[
https://issues.apache.org/jira/browse/STANBOL-1102?page=com.atlassian.jira.plugin.system.issuetabpanels:all-tabpanel
]
Rupert Westenthaler updated STANBOL-1102:
-----------------------------------------
Description:
With the "Max Search Tokens (enhancer.engines.linking.maxSearchTokens)"
configuration the EntityLinking Engine does support OR queries for multiple
linkable/matchable tokens to the controlled vocabulary (default=2).
This feature ensures that Entities that do match longer section in the text are
higher ranked. This is especially important for bigger vocabularies and/or
common tokens within the vocabulary as the EntityLinking only considers the top
10 (or 3 * max suggestions) query results.
However in case multiple Tokens are used for searches there might be
suggestions that do match some tokens in the Text, but not the currently active
one. Currently those suggestions are taken into account what can cause unwanted
states, like the one described in the following Example:
"Bei einer gmeinsamen Pressekonferenz mit FPÖ-Bundesparteivorsitzenden
Heinz-Christian Strache in Langenlois"
This generates the following queries
(1) process Token 5: FPÖ
>> searchStrings [FPÖ, Bundesparteivorsitzenden]
<< 0: FPÖ[m=FULL,s=1,c=1(1.0)/1] score=1.0[l=1.0,t=1.0] for
http://rdf.freebase.com/ns/m.013vy8
(2) process Token 5: Bundesparteivorsitzenden
>> searchStrings [Bundesparteivorsitzenden, Heinz]
<< 0: Heinz[m=FULL,s=1,c=1(1.0)/1] score=1.0[l=1.0,t=1.0] for
http://rdf.freebase.com/ns/m.0c5y96
(3) process Token 7: Christian
>> searchStrings [Christian, Strache]
<< 0: Heinz-Christian Strache[m=FULL,s=2,c=2(1.0)/3]

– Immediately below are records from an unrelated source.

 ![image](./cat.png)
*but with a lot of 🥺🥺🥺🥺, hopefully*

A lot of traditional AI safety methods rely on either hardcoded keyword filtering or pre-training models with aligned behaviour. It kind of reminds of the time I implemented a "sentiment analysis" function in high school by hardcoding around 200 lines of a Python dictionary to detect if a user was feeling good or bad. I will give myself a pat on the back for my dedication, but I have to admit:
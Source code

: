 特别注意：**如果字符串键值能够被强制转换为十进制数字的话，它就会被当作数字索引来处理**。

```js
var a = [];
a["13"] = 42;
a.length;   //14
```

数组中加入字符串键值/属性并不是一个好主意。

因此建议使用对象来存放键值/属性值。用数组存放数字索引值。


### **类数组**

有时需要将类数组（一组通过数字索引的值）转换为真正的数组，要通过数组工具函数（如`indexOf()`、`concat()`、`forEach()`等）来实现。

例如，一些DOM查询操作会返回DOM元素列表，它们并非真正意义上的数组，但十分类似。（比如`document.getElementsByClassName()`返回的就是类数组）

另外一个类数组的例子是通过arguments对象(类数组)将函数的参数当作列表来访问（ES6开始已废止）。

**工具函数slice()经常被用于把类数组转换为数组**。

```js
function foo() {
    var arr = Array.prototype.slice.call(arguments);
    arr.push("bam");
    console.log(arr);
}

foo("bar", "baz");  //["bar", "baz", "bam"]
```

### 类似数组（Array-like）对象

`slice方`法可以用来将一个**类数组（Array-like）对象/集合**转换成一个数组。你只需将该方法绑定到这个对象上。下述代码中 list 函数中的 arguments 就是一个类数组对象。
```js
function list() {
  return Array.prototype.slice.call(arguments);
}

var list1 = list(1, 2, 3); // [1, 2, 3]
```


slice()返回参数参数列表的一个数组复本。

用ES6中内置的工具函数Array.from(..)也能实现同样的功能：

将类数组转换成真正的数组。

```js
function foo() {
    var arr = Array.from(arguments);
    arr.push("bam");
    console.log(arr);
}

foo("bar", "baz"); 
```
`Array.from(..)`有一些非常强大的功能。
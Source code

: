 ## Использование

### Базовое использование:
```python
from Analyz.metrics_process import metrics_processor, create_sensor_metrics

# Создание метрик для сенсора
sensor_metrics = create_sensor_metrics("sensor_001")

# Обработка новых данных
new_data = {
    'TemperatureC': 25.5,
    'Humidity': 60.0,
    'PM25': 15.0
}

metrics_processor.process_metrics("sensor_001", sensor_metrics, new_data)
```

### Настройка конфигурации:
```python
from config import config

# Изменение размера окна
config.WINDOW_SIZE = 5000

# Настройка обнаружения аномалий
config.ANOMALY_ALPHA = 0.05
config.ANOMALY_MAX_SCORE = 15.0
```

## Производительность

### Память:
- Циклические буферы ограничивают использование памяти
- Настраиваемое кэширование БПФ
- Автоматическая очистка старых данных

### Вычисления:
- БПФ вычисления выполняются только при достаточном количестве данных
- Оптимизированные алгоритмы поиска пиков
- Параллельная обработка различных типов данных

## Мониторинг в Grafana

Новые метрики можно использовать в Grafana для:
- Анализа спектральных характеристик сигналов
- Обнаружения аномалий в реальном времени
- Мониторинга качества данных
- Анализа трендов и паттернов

score=0.6666666666666666[l=0.6666666666666666,t=1.0] for
http://rdf.freebase.com/ns/m.08lfdk
resulting in a situation where Heinz is linked to an other Entity while
Heinz-Christian Strache - while completely matching the text - is only linked
with "Christian Strache" AND a lower confidence!
The issue is that search (2) issued for the Token "Bundesparteivorsitzenden"
MUST NOT suggest an Entity that does not match the currently active Token.
Because this is the case in the given Example "Heinz" is already consumed and
can not be linked with the expected Entity mention "Heinz-Christian Strache"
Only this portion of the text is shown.